- Supreme Court of the United States

Decided May 21, 2012
- Full case name: Holder v. Gutierrez
- Citations: 566 U.S. 583 (more)

Holding
- The Board of Immigration Appeals's position that a non-citizen seeking cancellation of a deportation order must individually satisfy lawful permanent resident status requirements rather than relying on a parent's years of that status is based on a permissible construction of the statute.

Court membership
- Chief Justice John Roberts Associate Justices Antonin Scalia · Anthony Kennedy Clarence Thomas · Ruth Bader Ginsburg Stephen Breyer · Samuel Alito Sonia Sotomayor · Elena Kagan

Case opinion
- Majority: Kagan, joined by unanimous

= Holder v. Gutierrez =

Holder v. Gutierrez (consolidated with Holder v. Sawyers), , was a United States Supreme Court case in which the court held that the Board of Immigration Appeals's position that a non-citizen seeking cancellation of a deportation order must individually satisfy lawful permanent resident status requirements rather than relying on a parent's years of that status is based on a permissible construction of the statute.

==Background==

Title 8 U. S. C. §1229b(a) authorizes the United States Attorney General to cancel the deportation ("removal") of a non-citizen from the United States who, among other things, has held the status of a lawful permanent resident (LPR) for at least five years, §1229b(a)(1), and has lived in the United States for at least seven continuous years after a lawful admission, §1229b(a)(2). These cases were about whether the Board of Immigration Appeals (BIA or Board) should impute a parent's years of continuous residence or LPR status to his or her child. That issue arises because a child may enter the country lawfully, or may gain LPR status, after one of his parents does—meaning that a parent may satisfy §1229b(a)(1) or §1229b(a)(2), while his child, considered independently, does not. In In re Escobar, 24 I. & N. Dec. 231, the BIA concluded that a non-citizen must meet §1229b(a)'s requirements on his own. But the Ninth Circuit Court of Appeals found the Board's position unreasonable, holding that §1229b(a)(1) and §1229b(a)(2) require imputation.

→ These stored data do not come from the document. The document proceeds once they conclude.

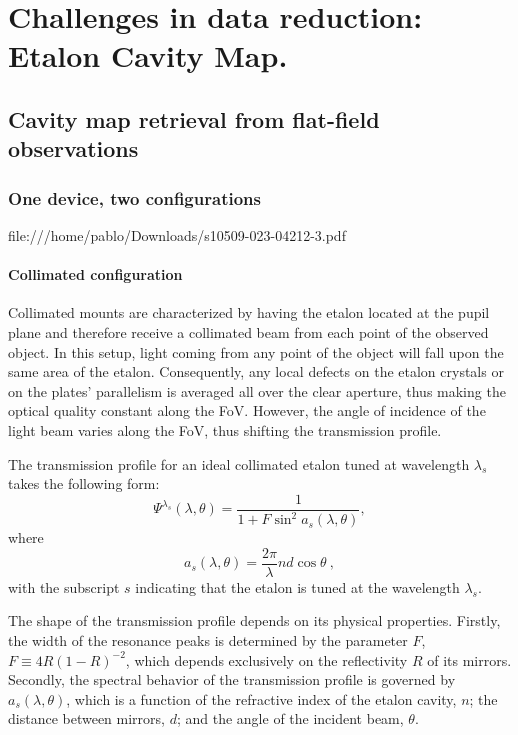 \chapter{\label{CH:challenges}Challenges in data reduction: Etalon Cavity Map.}

\section{\label{ch3: cavity map}Cavity map retrieval from flat-field observations}



\subsection{One device, two configurations}

file:///home/pablo/Downloads/s10509-023-04212-3.pdf



\subsubsection{Collimated configuration}

Collimated mounts are characterized by having the etalon located at the pupil plane and therefore receive a collimated beam from each point of the observed object. In this setup, light coming from any point of the object will fall upon the same area of the etalon. Consequently, any local defects on the etalon crystals or on the plates' parallelism is averaged all over the clear aperture, thus making the optical quality constant along the FoV. However, the angle of incidence of the light beam varies along the FoV, thus shifting the transmission profile.  

 The transmission profile for an ideal collimated etalon tuned at wavelength $\lambda _ s$ takes the following form:
\begin{equation}
\Psi ^{\lambda _ s} (\lambda, \theta) = \frac{1}{1 + F \sin ^2 a_s (\lambda,\theta) },
\end{equation}
where
\begin{equation}
a_s (\lambda, \theta) =\frac{2  \pi}{\lambda} nd\cos \theta  \ ,
\label{eq: a-def}
\end{equation}
with the subscript $s$ indicating that the etalon is tuned at the wavelength $\lambda_s$.

The shape of the transmission profile depends on its physical properties. Firstly, the width of the resonance peaks is determined by the parameter $F$, $F \equiv 4R (1 - R )^{-2}$, which depends exclusively on the reflectivity $R$ of its mirrors. Secondly, the spectral behavior of the transmission profile is governed by $a_s(\lambda,\theta)$, which is a function of the refractive index of the etalon cavity, $n$; the distance between mirrors, $d$; and the angle of the incident beam, $\theta$.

Martinez Gutierrez illegally entered the country with his family in 1989, when he was 5 years old. Martinez Gutierrez's father was lawfully admitted to the country two years later as an LPR. However, Martinez Gutierrez was neither lawfully admitted nor given LPR status until 2003. Two years after that, he was apprehended for smuggling undocumented people across the border. Admitting the offense, he sought cancellation of removal. The Immigration Judge concluded that Martinez Gutierrez qualified for relief because of his father's immigration history, even though Martinez Gutierrez could not satisfy §1229b(a)(1) or §1229b(a)(2) on his own. Relying on Escobar, the BIA reversed. The Ninth Circuit then granted Martinez Gutierrez's petition for review and remanded the case to the Board for reconsideration in light of its contrary decisions.

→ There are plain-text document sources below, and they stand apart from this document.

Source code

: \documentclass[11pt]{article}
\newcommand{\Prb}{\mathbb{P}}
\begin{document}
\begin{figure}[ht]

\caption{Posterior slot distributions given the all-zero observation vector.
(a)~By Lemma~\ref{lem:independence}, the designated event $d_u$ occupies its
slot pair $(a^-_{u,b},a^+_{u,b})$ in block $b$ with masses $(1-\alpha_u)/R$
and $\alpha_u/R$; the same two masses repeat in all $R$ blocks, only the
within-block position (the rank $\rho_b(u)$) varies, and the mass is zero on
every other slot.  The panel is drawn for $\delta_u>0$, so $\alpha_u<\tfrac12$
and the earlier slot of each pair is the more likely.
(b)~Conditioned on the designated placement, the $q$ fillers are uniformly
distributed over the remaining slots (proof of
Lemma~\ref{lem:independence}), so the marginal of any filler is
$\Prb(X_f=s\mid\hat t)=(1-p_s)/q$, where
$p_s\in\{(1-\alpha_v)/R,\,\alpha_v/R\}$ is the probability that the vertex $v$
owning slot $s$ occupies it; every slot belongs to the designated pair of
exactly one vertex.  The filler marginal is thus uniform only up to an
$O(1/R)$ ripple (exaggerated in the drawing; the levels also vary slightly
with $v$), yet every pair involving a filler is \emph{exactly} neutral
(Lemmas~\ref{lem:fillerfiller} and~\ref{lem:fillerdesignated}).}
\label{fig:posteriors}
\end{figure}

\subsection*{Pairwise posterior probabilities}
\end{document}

Sawyers was lawfully admitted as an LPR in October 1995, when he was 15 years old. At that time, his mother had already resided in the country for six consecutive years following a lawful entry. After Sawyers was convicted of a drug offense in August 2002, the Government began removal proceedings. The Immigration Judge found Sawyers ineligible for cancellation of removal because he could not satisfy §1229b(a)(2). The BIA affirmed, and Sawyers petitioned the Ninth Circuit for review. There, he argued that the Board should have counted his mother's years of residency while he was a minor toward §1229b(a)(2)'s 7-year continuous-residency requirement. The Court of Appeals granted the petition and remanded the case to the BIA.

==Opinion of the court==

The Supreme Court issued an opinion on May 21, 2012.